The Death of Expertise
Oxford University Press Inc (Verlag)
978-0-19-046941-2 (ISBN)
People are now exposed to more information than ever before, provided both by technology and by increasing access to every level of education. These societal gains, however, have also helped fuel a surge in narcissistic and misguided intellectual egalitarianism that has crippled informed debates on any number of issues. Today, everyone knows everything: with only a quick trip through WebMD or Wikipedia, average citizens believe themselves to be on an equal intellectual footing with doctors and diplomats. All voices, even the most ridiculous, demand to be taken with equal seriousness, and any claim to the contrary is dismissed as undemocratic elitism.

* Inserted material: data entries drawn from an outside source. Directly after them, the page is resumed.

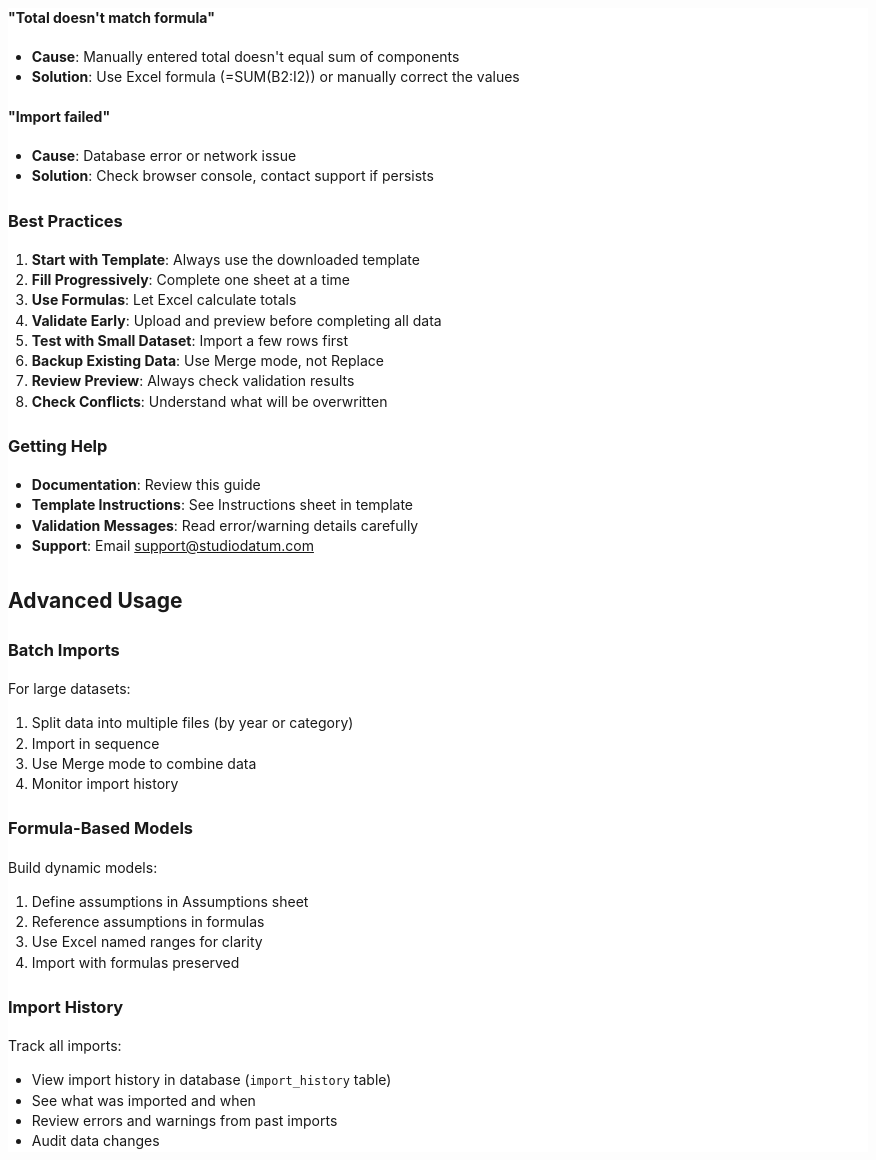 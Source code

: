 #### "Total doesn't match formula"
- **Cause**: Manually entered total doesn't equal sum of components
- **Solution**: Use Excel formula (=SUM(B2:I2)) or manually correct the values

#### "Import failed"
- **Cause**: Database error or network issue
- **Solution**: Check browser console, contact support if persists

### Best Practices

1. **Start with Template**: Always use the downloaded template
2. **Fill Progressively**: Complete one sheet at a time
3. **Use Formulas**: Let Excel calculate totals
4. **Validate Early**: Upload and preview before completing all data
5. **Test with Small Dataset**: Import a few rows first
6. **Backup Existing Data**: Use Merge mode, not Replace
7. **Review Preview**: Always check validation results
8. **Check Conflicts**: Understand what will be overwritten

### Getting Help

- **Documentation**: Review this guide
- **Template Instructions**: See Instructions sheet in template
- **Validation Messages**: Read error/warning details carefully
- **Support**: Email support@studiodatum.com

## Advanced Usage

### Batch Imports

For large datasets:
1. Split data into multiple files (by year or category)
2. Import in sequence
3. Use Merge mode to combine data
4. Monitor import history

### Formula-Based Models

Build dynamic models:
1. Define assumptions in Assumptions sheet
2. Reference assumptions in formulas
3. Use Excel named ranges for clarity
4. Import with formulas preserved

### Import History

Track all imports:
- View import history in database (`import_history` table)
- See what was imported and when
- Review errors and warnings from past imports
- Audit data changes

As Tom Nichols shows in The Death of Expertise, this rejection of experts has occurred for many reasons, including the openness of the internet, the emergence of a customer satisfaction model in higher education, and the transformation of the news industry into a 24-hour entertainment machine. Paradoxically, the increasingly democratic dissemination of information, rather than producing an educated public, has instead created an army of ill-informed and angry citizens who denounce intellectual achievement.
Nichols has deeper concerns than the current rejection of expertise and learning, noting that when ordinary citizens believe that no one knows more than anyone else, democratic institutions themselves are in danger of falling either to populism or to technocracy-or in the worst case, a combination of both. The Death of Expertise is not only an exploration of a dangerous phenomenon but also a warning about the stability and survival of modern democracy in the Information Age.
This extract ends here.